- Theatrical release poster
- Directed by: Mel Smith
- Screenplay by: Kim Fuller
- Story by: Kim Fuller Georgia Pritchett
- Produced by: Uri Fruchtmann Barnaby Thompson
- Starring: Minnie Driver Mary McCormack Kevin McNally Michael Gambon Darren Boyd
- Cinematography: Steven Chivers
- Edited by: Chris Blunden
- Music by: Charlie Mole
- Production companies: Touchstone Pictures Fragile Films
- Distributed by: Buena Vista Pictures Distribution
- Release dates: 16 July 2001 (United Kingdom); 26 October 2001 (United States);
- Running time: 86 minutes
- Countries: United Kingdom United States
- Language: English
- Budget: $10 million
- Box office: $2.3 million

= High Heels and Low Lifes =

2001 action comedy-drama film by Mel Smith

High Heels and Low Lifes is a 2001 action comedy-drama film starring Minnie Driver, Mary McCormack, Kevin McNally, Mark Williams, Danny Dyer and Michael Gambon. It was directed by Mel Smith and written by Kim Fuller and Georgia Pritchett.

==Plot==
The film follows the story of two women living in London, Shannon and Frances, attempting to con a group of gangsters, led by Kerrigan and Mason, into giving them £1,000,000 after they overhear a conversation between gang members during a local bank heist. The idea is that the money will later be used to purchase a large amount of expensive medical equipment for the hospital where Shannon works as an overworked and underpaid nurse. Frances, a failing American actress who has resorted to doing voice acting for children's cartoons, wants the money so that she can get out of the rut she believes she is stuck in, and also because she wants a Mercedes to replace her aging Pontiac Firebird.
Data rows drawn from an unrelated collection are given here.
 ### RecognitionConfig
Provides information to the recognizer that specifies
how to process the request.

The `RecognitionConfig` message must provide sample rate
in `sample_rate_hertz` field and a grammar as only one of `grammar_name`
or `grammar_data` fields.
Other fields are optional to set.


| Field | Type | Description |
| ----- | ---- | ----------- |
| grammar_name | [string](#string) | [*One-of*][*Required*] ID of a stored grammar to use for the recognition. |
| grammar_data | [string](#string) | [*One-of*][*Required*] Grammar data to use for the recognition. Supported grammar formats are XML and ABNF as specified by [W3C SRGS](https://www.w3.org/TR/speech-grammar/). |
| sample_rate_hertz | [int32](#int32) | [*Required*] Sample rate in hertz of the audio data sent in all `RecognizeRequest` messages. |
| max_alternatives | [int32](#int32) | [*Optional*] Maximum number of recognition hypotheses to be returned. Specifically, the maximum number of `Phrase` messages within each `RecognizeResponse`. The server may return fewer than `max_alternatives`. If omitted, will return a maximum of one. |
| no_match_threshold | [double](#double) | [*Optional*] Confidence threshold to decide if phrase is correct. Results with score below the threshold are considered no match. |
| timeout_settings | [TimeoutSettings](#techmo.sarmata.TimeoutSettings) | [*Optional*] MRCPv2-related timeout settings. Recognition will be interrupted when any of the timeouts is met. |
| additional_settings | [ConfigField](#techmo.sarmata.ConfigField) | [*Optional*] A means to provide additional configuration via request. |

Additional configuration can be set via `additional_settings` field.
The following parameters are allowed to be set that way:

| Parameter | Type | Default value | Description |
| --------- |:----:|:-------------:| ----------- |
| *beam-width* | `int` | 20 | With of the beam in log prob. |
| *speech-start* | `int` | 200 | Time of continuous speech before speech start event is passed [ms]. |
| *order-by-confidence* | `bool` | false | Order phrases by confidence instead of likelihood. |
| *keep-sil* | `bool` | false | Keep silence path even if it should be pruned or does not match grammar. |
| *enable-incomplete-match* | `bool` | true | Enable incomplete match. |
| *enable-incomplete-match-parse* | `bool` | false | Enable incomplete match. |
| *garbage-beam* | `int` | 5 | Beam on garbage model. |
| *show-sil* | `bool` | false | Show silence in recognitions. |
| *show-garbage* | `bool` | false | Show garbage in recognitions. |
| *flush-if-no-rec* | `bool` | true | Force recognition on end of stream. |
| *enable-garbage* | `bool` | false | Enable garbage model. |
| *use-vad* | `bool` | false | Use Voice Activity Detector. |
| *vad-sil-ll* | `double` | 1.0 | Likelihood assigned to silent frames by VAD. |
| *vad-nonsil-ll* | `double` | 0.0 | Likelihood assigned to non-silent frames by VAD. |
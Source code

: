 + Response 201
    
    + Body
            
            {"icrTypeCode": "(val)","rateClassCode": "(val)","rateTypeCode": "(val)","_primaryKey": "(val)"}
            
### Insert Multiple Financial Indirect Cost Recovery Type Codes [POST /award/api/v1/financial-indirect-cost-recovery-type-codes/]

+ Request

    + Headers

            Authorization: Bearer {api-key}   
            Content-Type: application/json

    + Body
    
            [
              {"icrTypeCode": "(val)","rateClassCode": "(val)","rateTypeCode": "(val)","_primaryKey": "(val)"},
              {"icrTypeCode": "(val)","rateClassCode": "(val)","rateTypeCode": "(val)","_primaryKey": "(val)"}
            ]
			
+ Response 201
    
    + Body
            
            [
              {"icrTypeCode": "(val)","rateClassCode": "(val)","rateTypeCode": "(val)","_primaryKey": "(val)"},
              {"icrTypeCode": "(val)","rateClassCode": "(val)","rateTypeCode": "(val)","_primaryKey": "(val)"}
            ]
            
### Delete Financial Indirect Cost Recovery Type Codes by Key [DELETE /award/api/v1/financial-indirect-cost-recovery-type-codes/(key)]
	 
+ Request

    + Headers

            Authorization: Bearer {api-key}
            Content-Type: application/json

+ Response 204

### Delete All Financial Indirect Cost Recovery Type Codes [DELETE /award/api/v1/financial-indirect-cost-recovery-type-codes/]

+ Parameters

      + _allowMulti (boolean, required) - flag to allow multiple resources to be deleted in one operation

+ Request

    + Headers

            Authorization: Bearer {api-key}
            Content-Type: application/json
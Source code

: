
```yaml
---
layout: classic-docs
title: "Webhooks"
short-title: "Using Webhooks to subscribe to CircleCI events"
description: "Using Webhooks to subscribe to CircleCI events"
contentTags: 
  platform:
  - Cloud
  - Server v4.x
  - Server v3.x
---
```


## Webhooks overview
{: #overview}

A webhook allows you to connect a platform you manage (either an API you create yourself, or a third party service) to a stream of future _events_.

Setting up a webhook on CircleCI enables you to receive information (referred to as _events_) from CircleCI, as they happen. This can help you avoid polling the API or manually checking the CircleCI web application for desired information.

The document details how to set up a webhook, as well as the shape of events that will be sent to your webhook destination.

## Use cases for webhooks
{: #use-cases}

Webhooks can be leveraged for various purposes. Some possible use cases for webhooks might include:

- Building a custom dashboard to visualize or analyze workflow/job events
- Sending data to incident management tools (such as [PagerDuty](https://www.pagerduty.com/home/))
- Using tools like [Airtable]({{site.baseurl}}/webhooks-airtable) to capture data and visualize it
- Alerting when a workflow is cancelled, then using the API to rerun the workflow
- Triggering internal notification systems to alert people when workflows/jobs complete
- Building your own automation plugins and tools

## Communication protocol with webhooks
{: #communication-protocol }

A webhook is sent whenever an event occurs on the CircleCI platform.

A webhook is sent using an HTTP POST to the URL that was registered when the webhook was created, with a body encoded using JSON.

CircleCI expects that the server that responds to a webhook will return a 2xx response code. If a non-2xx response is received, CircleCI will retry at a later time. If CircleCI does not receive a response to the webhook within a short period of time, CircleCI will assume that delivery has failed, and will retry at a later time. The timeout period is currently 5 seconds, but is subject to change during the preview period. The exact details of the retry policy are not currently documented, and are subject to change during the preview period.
Throughout the course of the film, the women threaten the mobsters in order to persuade them to give them a cut of the heist money. As the film progresses, the danger the women are in becomes more obvious, and just as it appears that they are out of their depth – Frances' car is blown up and Shannon is almost kidnapped – they successfully break into Mason's house and confront him and one of his gang. A mass shoot-out occurs after it becomes clear that the girls have stolen all of Mason's guns and have bagged all the money. They manage to get away in the gang members' Porsche Boxster with the bags of money. The hospital equipment is delivered to Shannon's hospital anonymously, as Shannon and Frances look on. They then drive off into London in the Mercedes CLK that they have bought with some of the money, happy that they have done the right thing.

==Cast==
- Minnie Driver as Shannon
- Mary McCormack as Frances
- Kevin McNally as Alan Mason
- Mark Williams as Tremaine
- Len Collin as Barry
- Danny Dyer as Danny Robinson
- Darren Boyd as Ray
- Michael Gambon as Kerrigan
- Kevin Eldon as McGill
- Hugh Bonneville as Farmer
- Mel Smith as Man at Train Station (uncredited)
- Ben Farrow as Julian

==Reception==
The film earned negative reviews from critics, as it holds a rating of 20% on Rotten Tomatoes.

==Home media==
In the United States, Buena Vista released High Heels and Low Lives on DVD on 9 April 2002, while Mill Creek Entertainment later acquired home distribution rights, releasing the film on 15 March 2016, as part of a "Pretty Dumb Criminals: Triple Felony Feature" (with Big Trouble and Mafia!).

In the United Kingdom, the film was made available on both VHS and DVD formats on 13 May 2002 via Buena Vista Home Entertainment.

Buena Vista also handled distribution rights in Australia, when the film was made available on DVD on 21 August 2002.

High Heels and Low Lifes was released on Blu-ray on 23 October 2018, by Kino Lorber under licence from Disney within the United States.